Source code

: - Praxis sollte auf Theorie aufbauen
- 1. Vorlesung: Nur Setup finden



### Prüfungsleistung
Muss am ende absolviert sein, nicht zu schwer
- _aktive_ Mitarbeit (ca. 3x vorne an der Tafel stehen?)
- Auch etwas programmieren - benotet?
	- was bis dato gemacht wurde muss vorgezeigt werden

- **WORK ORDER**
All records shown above must be set down again verbatim.

- **SOLUTION TO THIS EXERCISE**
Source code

: - Praxis sollte auf Theorie aufbauen
- 1. Vorlesung: Nur Setup finden



### Prüfungsleistung
Muss am ende absolviert sein, nicht zu schwer
- _aktive_ Mitarbeit (ca. 3x vorne an der Tafel stehen?)
- Auch etwas programmieren - benotet?
	- was bis dato gemacht wurde muss vorgezeigt werden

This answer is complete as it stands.